Where does the word "between" show up in the records? Copy every line that has it.

Data extracted from a collection:
━━━━━━━━━━━━━━━━━━━━━━━━━━━━━━

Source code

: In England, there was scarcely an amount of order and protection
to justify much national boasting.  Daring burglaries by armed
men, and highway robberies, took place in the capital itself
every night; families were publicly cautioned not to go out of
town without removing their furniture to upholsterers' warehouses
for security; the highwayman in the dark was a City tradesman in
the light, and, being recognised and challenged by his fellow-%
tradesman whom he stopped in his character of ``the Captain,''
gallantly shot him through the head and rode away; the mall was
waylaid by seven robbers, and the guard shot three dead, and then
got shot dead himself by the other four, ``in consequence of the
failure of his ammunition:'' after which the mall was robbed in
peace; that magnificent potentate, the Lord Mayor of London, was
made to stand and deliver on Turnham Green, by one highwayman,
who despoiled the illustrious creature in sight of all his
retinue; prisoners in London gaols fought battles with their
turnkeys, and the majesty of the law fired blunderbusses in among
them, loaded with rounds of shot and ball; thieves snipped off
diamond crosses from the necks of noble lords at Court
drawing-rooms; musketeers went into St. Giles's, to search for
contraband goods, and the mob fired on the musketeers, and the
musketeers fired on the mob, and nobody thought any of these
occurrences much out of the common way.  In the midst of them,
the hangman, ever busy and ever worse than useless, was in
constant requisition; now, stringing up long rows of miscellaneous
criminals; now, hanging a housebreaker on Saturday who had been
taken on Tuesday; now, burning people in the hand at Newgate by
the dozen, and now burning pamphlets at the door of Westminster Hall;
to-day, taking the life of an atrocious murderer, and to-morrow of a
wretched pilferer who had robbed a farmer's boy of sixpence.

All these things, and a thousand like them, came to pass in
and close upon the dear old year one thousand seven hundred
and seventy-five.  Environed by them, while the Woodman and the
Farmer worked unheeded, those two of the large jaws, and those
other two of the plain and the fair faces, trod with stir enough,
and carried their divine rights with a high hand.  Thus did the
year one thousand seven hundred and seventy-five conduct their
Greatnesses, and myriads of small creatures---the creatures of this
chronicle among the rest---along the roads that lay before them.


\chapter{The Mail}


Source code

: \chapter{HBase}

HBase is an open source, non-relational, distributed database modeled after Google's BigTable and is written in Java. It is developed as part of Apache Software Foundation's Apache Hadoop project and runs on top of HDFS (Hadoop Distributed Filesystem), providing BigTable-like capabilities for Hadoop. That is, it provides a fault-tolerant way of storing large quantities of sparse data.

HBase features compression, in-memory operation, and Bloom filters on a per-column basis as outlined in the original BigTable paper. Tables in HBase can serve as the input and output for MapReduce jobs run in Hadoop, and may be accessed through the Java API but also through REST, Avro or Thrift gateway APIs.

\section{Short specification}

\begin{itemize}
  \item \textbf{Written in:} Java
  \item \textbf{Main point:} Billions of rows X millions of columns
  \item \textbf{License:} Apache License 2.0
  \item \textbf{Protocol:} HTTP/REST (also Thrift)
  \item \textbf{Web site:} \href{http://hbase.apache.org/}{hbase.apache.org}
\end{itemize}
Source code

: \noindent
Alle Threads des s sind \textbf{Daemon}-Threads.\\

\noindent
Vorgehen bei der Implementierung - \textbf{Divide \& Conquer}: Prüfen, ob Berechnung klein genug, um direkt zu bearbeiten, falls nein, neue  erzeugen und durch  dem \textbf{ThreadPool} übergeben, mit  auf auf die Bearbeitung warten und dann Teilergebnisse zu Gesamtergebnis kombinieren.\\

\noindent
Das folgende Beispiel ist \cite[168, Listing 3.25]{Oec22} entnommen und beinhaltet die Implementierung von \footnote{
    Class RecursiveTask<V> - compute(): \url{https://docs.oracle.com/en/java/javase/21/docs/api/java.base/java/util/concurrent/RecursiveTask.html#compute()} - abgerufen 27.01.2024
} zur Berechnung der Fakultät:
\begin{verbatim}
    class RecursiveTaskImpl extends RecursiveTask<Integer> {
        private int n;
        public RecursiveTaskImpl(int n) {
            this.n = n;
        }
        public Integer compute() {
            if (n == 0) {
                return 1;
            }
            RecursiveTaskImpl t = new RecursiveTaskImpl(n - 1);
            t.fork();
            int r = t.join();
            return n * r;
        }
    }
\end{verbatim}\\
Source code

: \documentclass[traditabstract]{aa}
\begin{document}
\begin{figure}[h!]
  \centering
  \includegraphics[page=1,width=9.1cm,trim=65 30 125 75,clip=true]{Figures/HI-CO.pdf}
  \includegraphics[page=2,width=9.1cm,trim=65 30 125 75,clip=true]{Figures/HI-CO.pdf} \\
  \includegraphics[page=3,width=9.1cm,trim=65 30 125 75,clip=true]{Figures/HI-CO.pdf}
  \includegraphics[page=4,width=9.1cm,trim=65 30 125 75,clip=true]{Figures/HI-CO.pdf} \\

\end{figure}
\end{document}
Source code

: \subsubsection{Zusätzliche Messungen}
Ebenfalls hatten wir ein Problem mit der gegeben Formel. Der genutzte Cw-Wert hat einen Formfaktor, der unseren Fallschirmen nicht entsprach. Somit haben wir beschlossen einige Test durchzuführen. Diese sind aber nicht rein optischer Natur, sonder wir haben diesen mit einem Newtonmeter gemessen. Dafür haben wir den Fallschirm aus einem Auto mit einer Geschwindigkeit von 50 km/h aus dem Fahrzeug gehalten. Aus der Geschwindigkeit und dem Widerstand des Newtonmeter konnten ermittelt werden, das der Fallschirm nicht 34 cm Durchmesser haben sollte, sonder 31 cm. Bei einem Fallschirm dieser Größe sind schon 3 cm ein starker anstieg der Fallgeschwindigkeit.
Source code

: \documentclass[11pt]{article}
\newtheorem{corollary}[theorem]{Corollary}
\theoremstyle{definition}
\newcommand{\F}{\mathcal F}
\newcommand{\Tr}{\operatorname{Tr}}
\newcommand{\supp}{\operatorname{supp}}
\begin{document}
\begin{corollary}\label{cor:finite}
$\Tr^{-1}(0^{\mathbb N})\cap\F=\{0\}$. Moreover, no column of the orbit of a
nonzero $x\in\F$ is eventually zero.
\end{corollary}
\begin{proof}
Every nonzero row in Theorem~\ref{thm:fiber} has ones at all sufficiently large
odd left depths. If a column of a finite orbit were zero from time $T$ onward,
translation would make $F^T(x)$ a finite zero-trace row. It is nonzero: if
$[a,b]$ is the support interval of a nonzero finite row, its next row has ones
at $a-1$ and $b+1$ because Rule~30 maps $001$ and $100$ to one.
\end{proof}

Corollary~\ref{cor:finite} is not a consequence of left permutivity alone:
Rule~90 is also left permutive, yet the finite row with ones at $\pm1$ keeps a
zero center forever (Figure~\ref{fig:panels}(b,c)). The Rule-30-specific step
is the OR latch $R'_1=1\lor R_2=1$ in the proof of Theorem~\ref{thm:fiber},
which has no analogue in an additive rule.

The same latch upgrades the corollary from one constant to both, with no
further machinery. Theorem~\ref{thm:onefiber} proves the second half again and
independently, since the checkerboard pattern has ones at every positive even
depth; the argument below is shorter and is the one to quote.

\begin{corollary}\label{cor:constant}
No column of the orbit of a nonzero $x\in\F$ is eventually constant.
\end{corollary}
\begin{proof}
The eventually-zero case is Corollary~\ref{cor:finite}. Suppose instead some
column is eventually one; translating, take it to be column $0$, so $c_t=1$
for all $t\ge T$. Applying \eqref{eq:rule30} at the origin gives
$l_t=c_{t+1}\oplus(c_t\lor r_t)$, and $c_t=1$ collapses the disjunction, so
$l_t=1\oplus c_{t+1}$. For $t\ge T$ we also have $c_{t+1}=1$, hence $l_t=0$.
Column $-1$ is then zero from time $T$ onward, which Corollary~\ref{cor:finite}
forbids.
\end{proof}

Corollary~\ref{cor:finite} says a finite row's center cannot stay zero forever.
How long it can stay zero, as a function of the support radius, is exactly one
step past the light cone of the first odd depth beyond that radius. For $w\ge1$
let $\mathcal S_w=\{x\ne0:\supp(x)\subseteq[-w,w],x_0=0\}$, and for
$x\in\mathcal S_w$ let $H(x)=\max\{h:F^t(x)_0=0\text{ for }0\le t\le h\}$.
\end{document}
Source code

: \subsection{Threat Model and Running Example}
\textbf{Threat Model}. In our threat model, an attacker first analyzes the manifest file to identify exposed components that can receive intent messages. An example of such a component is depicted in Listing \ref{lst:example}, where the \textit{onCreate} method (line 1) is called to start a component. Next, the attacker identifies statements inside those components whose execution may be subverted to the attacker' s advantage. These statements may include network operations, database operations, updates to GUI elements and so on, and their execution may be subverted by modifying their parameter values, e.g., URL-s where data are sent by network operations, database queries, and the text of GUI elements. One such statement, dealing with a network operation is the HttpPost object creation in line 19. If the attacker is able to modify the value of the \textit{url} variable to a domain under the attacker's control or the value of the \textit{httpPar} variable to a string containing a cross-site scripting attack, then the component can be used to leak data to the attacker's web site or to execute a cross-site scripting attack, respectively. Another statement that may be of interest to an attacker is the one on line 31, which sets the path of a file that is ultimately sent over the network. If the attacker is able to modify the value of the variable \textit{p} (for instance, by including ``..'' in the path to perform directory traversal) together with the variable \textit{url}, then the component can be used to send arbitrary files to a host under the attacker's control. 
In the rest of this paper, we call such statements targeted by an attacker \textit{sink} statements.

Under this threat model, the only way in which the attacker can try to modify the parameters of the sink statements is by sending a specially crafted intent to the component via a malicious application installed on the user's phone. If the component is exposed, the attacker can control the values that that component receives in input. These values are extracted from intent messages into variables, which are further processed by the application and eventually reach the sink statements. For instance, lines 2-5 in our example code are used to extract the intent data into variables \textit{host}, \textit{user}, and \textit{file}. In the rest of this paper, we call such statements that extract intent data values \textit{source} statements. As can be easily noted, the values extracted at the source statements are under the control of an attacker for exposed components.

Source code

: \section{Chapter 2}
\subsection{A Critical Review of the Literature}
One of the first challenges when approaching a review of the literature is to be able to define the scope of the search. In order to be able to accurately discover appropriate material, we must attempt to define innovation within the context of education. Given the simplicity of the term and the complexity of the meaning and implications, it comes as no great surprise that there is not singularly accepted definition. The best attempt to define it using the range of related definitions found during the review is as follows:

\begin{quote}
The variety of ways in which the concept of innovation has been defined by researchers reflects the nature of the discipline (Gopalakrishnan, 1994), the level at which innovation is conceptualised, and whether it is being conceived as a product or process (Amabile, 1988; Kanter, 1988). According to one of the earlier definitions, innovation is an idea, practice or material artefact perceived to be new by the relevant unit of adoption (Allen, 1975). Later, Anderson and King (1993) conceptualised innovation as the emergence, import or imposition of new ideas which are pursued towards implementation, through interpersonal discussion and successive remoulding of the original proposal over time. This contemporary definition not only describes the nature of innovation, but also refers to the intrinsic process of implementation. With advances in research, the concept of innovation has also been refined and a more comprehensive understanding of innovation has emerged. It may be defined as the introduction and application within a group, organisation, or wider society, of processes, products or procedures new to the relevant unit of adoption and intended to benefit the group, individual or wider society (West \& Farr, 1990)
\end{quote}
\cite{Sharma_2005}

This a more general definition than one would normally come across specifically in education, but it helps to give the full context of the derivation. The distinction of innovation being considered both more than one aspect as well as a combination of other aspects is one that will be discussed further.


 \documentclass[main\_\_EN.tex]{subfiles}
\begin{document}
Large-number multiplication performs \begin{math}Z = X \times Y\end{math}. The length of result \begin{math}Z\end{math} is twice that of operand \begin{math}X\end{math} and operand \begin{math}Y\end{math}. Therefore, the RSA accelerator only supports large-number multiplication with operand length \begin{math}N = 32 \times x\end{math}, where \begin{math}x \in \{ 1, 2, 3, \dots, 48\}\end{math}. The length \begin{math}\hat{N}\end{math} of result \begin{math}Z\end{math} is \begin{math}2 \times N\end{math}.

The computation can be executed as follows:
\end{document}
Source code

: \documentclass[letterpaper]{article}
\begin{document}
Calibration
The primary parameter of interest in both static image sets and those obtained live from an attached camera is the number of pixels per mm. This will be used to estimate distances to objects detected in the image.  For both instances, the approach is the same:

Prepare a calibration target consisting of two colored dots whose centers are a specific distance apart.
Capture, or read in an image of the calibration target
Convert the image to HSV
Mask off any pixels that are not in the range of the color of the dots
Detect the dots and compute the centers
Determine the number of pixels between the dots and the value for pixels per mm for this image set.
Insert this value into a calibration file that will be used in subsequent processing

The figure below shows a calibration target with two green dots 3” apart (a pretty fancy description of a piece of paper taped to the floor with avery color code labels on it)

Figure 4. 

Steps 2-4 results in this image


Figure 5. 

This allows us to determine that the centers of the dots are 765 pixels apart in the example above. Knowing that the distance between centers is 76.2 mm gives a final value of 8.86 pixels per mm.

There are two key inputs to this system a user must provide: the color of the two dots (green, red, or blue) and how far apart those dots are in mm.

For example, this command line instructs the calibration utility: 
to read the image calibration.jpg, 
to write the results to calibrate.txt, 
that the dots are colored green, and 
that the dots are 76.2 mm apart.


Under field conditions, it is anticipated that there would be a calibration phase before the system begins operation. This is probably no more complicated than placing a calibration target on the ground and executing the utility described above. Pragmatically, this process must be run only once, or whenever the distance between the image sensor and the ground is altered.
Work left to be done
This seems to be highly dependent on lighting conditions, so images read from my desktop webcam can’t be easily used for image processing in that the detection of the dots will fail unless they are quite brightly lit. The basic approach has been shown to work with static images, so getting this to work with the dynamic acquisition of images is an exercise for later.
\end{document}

━━━━━━━━━━━━━━━━━━━━━━━━━━━━━━

# Task response
Determine the number of pixels between the dots and the value for pixels per mm for this image set.
This allows us to determine that the centers of the dots are 765 pixels apart in the example above. Knowing that the distance between centers is 76.2 mm gives a final value of 8.86 pixels per mm.
Under field conditions, it is anticipated that there would be a calibration phase before the system begins operation. This is probably no more complicated than placing a calibration target on the ground and executing the utility described above. Pragmatically, this process must be run only once, or whenever the distance between the image sensor and the ground is altered.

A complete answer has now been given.